> WHAT IS BEING ASKED: Transcribe these records exactly, dropping every picture.

START DATA RECORDS

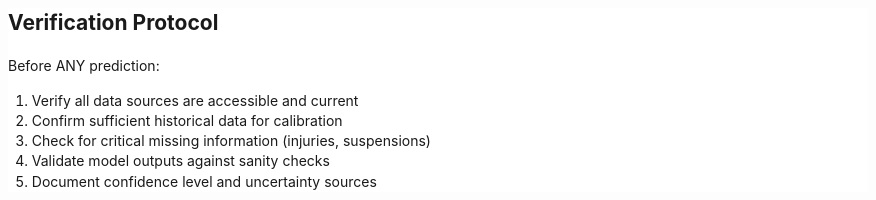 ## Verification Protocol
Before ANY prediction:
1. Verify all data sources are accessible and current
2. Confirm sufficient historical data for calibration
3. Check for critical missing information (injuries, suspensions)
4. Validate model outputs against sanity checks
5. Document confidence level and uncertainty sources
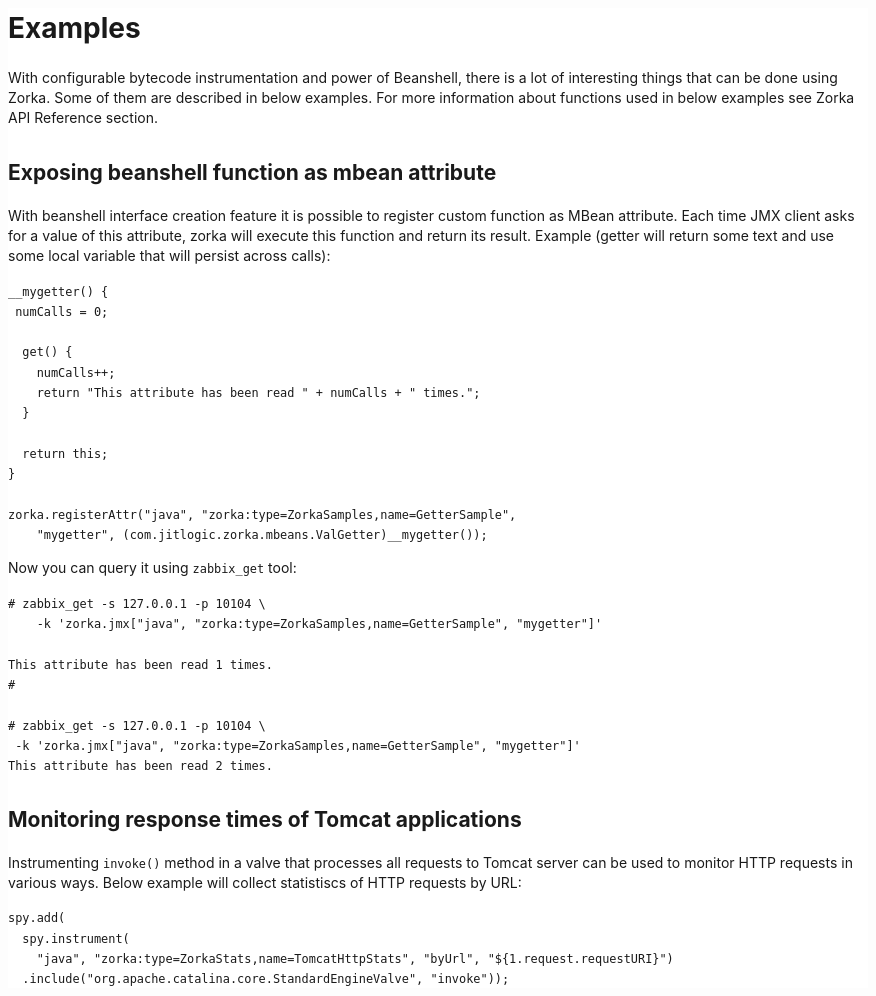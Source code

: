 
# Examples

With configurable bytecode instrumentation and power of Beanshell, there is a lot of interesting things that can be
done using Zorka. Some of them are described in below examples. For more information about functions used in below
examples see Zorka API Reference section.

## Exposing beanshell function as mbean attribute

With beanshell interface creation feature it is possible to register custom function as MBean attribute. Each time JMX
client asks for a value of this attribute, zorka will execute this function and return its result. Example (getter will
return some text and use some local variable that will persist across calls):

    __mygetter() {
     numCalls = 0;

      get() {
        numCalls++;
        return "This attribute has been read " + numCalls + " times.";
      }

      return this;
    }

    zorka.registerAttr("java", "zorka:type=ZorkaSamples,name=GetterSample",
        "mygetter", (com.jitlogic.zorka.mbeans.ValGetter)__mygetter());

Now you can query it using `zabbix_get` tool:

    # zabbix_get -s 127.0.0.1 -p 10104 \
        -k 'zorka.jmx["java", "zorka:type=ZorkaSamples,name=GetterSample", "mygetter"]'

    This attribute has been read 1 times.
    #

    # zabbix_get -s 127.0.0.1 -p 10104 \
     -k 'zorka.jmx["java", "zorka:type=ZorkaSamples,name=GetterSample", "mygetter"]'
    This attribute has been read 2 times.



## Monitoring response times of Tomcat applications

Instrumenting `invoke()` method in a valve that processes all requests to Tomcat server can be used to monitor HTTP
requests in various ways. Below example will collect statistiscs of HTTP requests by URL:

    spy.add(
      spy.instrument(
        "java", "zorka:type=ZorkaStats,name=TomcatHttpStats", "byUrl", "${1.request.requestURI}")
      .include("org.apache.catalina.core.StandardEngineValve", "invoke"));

END DATA RECORDS

> EXERCISE ANSWER:
 ## Verification Protocol
Before ANY prediction:
1. Verify all data sources are accessible and current
2. Confirm sufficient historical data for calibration
3. Check for critical missing information (injuries, suspensions)
4. Validate model outputs against sanity checks
5. Document confidence level and uncertainty sources
Source code

: 
# Examples

With configurable bytecode instrumentation and power of Beanshell, there is a lot of interesting things that can be
done using Zorka. Some of them are described in below examples. For more information about functions used in below
examples see Zorka API Reference section.

## Exposing beanshell function as mbean attribute

With beanshell interface creation feature it is possible to register custom function as MBean attribute. Each time JMX
client asks for a value of this attribute, zorka will execute this function and return its result. Example (getter will
return some text and use some local variable that will persist across calls):

    __mygetter() {
     numCalls = 0;

      get() {
        numCalls++;
        return "This attribute has been read " + numCalls + " times.";
      }

      return this;
    }

    zorka.registerAttr("java", "zorka:type=ZorkaSamples,name=GetterSample",
        "mygetter", (com.jitlogic.zorka.mbeans.ValGetter)__mygetter());

Now you can query it using `zabbix_get` tool:

    # zabbix_get -s 127.0.0.1 -p 10104 \
        -k 'zorka.jmx["java", "zorka:type=ZorkaSamples,name=GetterSample", "mygetter"]'

    This attribute has been read 1 times.
    #

    # zabbix_get -s 127.0.0.1 -p 10104 \
     -k 'zorka.jmx["java", "zorka:type=ZorkaSamples,name=GetterSample", "mygetter"]'
    This attribute has been read 2 times.



## Monitoring response times of Tomcat applications

Instrumenting `invoke()` method in a valve that processes all requests to Tomcat server can be used to monitor HTTP
requests in various ways. Below example will collect statistiscs of HTTP requests by URL:

    spy.add(
      spy.instrument(
        "java", "zorka:type=ZorkaStats,name=TomcatHttpStats", "byUrl", "${1.request.requestURI}")
      .include("org.apache.catalina.core.StandardEngineValve", "invoke"));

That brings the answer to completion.